(Plain-text document sources)
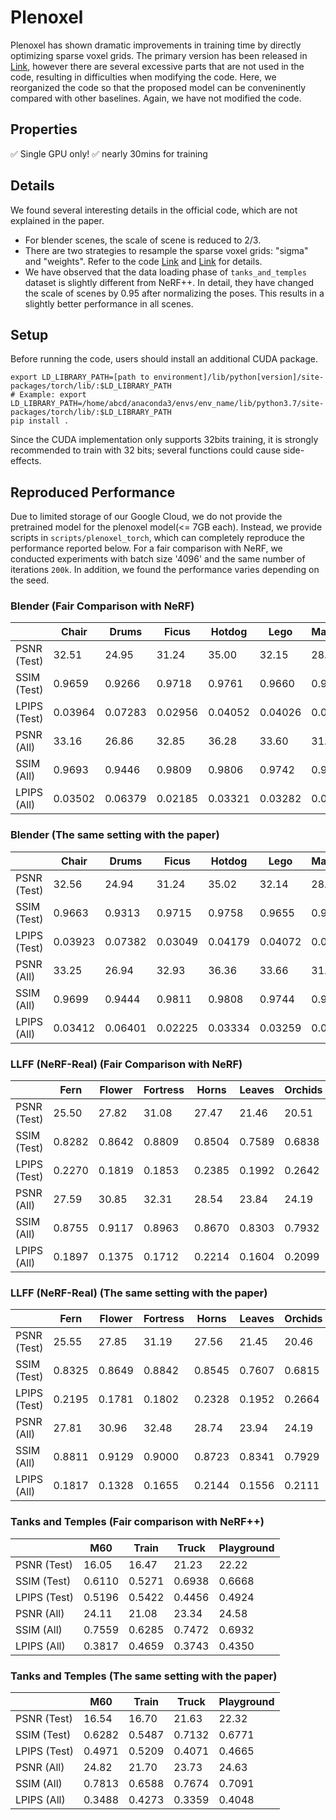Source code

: # Plenoxel

Plenoxel has shown dramatic improvements in training time by directly optimizing sparse voxel grids. The primary version has been released in [Link](https://github.com/sxyu/svox2), however there are several excessive parts that are not used in the code, resulting in difficulties when modifying the code. Here, we reorganized the code so that the proposed model can be conveninently compared with other baselines. Again, we have not modified the code. 

## Properties

:white_check_mark: Single GPU only!
:white_check_mark: nearly 30mins for training

## Details
We found several interesting details in the official code, which are not explained in the paper. 
- For blender scenes, the scale of scene is reduced to 2/3. 
- There are two strategies to resample the sparse voxel grids: "sigma" and "weights". Refer to the code [Link](https://github.com/POSTECH-CVLab/NeRF-Factory/blob/c57a275af98e75b716e7f32a32b12b68a26b6d50/model/plenoxel_torch/sparse_grid.py#L991) and [Link](https://github.com/POSTECH-CVLab/NeRF-Factory/blob/c57a275af98e75b716e7f32a32b12b68a26b6d50/model/plenoxel_torch/sparse_grid.py#L1026) for details. 
- We have observed that the data loading phase of `tanks_and_temples` dataset is slightly different from NeRF++. In detail, they have changed the scale of scenes by 0.95 after normalizing the poses. This results in a slightly better performance in all scenes. 

## Setup
Before running the code, users should install an additional CUDA package.
```
export LD_LIBRARY_PATH=[path to environment]/lib/python[version]/site-packages/torch/lib/:$LD_LIBRARY_PATH
# Example: export LD_LIBRARY_PATH=/home/abcd/anaconda3/envs/env_name/lib/python3.7/site-packages/torch/lib/:$LD_LIBRARY_PATH
pip install .
```
Since the CUDA implementation only supports 32bits training, it is strongly recommended to train with 32 bits; several functions could cause side-effects. 

## Reproduced Performance

Due to limited storage of our Google Cloud, we do not provide the pretrained model for the plenoxel model(<= 7GB each). 
Instead, we provide scripts in `scripts/plenoxel_torch`, which can completely reproduce the performance reported below.
For a fair comparison with NeRF, we conducted experiments with batch size '4096' and the same number of iterations `200k`. 
In addition, we found the performance varies depending on the seed. 

### Blender (Fair Comparison with NeRF)

| | Chair | Drums | Ficus | Hotdog | Lego | Materials | Mic | Ship |
|--- |---|---|---|---|---|---|---|---|
| PSNR (Test) | 32.51 | 24.95 | 31.24 | 35.00 | 32.15 | 28.37 | 31.59 | 28.34 |
| SSIM (Test) | 0.9659 | 0.9266 | 0.9718 | 0.9761 | 0.9660 | 0.9445 | 0.9788 | 0.8780 |
| LPIPS (Test) | 0.03964 | 0.07283 | 0.02956 | 0.04052 | 0.04026 | 0.06316 | 0.02144 | 0.1473 |
| PSNR (All) | 33.16 | 26.86 | 32.85 | 36.28 | 33.60 | 31.09 | 32.26 | 30.22 |
| SSIM (All) | 0.9693 | 0.9446 | 0.9809 | 0.9806 | 0.9742 | 0.9675 | 0.9818 | 0.9023 |
| LPIPS (All) | 0.03502 | 0.06379 | 0.02185 | 0.03321 | 0.03282 | 0.04526 | 0.01841 | 0.1274 |

### Blender (The same setting with the paper)

| | Chair | Drums | Ficus | Hotdog | Lego | Materials | Mic | Ship |
|--- |---|---|---|---|---|---|---|---|
| PSNR (Test) | 32.56 | 24.94 | 31.24 | 35.02 | 32.14 | 28.34 | 31.67 | 28.31 |
| SSIM (Test) | 0.9663 | 0.9313 | 0.9715 | 0.9758 | 0.9655 | 0.9435 | 0.9791 | 0.8762 |
| LPIPS (Test) | 0.03923 | 0.07382 | 0.03049 | 0.04179 | 0.04072 | 0.06463 | 0.02188 | 0.1473 |
| PSNR (All) | 33.25 | 26.94 | 32.93 | 36.36 | 33.66 | 31.21 | 32.41 | 30.30 |
| SSIM (All) | 0.9699 | 0.9444 | 0.9811 | 0.9808 | 0.9744 | 0.9678 | 0.9824 | 0.9039 |
| LPIPS (All) | 0.03412 | 0.06401 | 0.02225 | 0.03334 | 0.03259 | 0.04523 | 0.01842 | 0.1241 |

### LLFF (NeRF-Real) (Fair Comparison with NeRF)

| | Fern | Flower | Fortress | Horns | Leaves | Orchids | Room | Trex |
|--- |---|---|---|---|---|---|---|---|
| PSNR (Test) | 25.50 | 27.82 | 31.08 | 27.47 | 21.46 | 20.51 | 30.33 | 26.26 |
| SSIM (Test) | 0.8282 | 0.8642 | 0.8809 | 0.8504 | 0.7589 | 0.6838 | 0.9388 | 0.8846 |
| LPIPS (Test) | 0.2270 | 0.1819 | 0.1853 | 0.2385 | 0.1992 | 0.2642 | 0.1898 | 0.2464 |
| PSNR (All) | 27.59 | 30.85 | 32.31 | 28.54 | 23.84 | 24.19 | 33.51 | 28.45 |
| SSIM (All) | 0.8755 | 0.9117 | 0.8963 | 0.8670 | 0.8303 | 0.7932 | 0.9555 | 0.9192 |
| LPIPS (All) | 0.1897 | 0.1375 | 0.1712 | 0.2214 | 0.1604 | 0.2099 | 0.1670 | 0.1996 |

### LLFF (NeRF-Real) (The same setting with the paper)

| | Fern | Flower | Fortress | Horns | Leaves | Orchids | Room | Trex |
|--- |---|---|---|---|---|---|---|---|
| PSNR (Test) | 25.55 | 27.85 | 31.19 | 27.56 | 21.45 | 20.46 | 30.54 | 26.41 |
| SSIM (Test) | 0.8325 | 0.8649 | 0.8842 | 0.8545 | 0.7607 | 0.6815 | 0.9409 | 0.8885 |
| LPIPS (Test) | 0.2195 | 0.1781 | 0.1802 | 0.2328 | 0.1952 | 0.2664 | 0.1860 | 0.2382 |
| PSNR (All) | 27.81 | 30.96 | 32.48 | 28.74 | 23.94 | 24.19 | 33.82 | 28.65 |
| SSIM (All) | 0.8811 | 0.9129 | 0.9000 | 0.8723 | 0.8341 | 0.7929 | 0.9574 | 0.9222 |
| LPIPS (All) | 0.1817 | 0.1328 | 0.1655 | 0.2144 | 0.1556 | 0.2111 | 0.1628 | 0.1900 |


### Tanks and Temples (Fair comparison with NeRF++)

| | M60 | Train | Truck | Playground | 
|--- |---|---|---|---|
| PSNR (Test) | 16.05 | 16.47 | 21.23 | 22.22 |
| SSIM (Test) | 0.6110 | 0.5271 | 0.6938 | 0.6668 | 
| LPIPS (Test) | 0.5196 | 0.5422 | 0.4456 | 0.4924 | 
| PSNR (All) | 24.11 | 21.08 | 23.34 | 24.58 |
| SSIM (All) | 0.7559 | 0.6285 | 0.7472 | 0.6932 |
| LPIPS (All) | 0.3817 | 0.4659 | 0.3743 | 0.4350 | 

### Tanks and Temples (The same setting with the paper)

| | M60 | Train | Truck | Playground | 
|--- |---|---|---|---|
| PSNR (Test) | 16.54 | 16.70 | 21.63 | 22.32 |
| SSIM (Test) | 0.6282 | 0.5487 | 0.7132 | 0.6771 | 
| LPIPS (Test) | 0.4971 | 0.5209 | 0.4071 | 0.4665 | 
| PSNR (All) | 24.82 | 21.70 | 23.73 | 24.63 |
| SSIM (All) | 0.7813 | 0.6588 | 0.7674 | 0.7091 |
| LPIPS (All) | 0.3488 | 0.4273 | 0.3359 | 0.4048 |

§ TASK BRIEF: Copy out, in full, each line above that has the word "github" in it.

§ RESPONSE:
Plenoxel has shown dramatic improvements in training time by directly optimizing sparse voxel grids. The primary version has been released in [Link](https://github.com/sxyu/svox2), however there are several excessive parts that are not used in the code, resulting in difficulties when modifying the code. Here, we reorganized the code so that the proposed model can be conveninently compared with other baselines. Again, we have not modified the code. 
- There are two strategies to resample the sparse voxel grids: "sigma" and "weights". Refer to the code [Link](https://github.com/POSTECH-CVLab/NeRF-Factory/blob/c57a275af98e75b716e7f32a32b12b68a26b6d50/model/plenoxel_torch/sparse_grid.py#L991) and [Link](https://github.com/POSTECH-CVLab/NeRF-Factory/blob/c57a275af98e75b716e7f32a32b12b68a26b6d50/model/plenoxel_torch/sparse_grid.py#L1026) for details. 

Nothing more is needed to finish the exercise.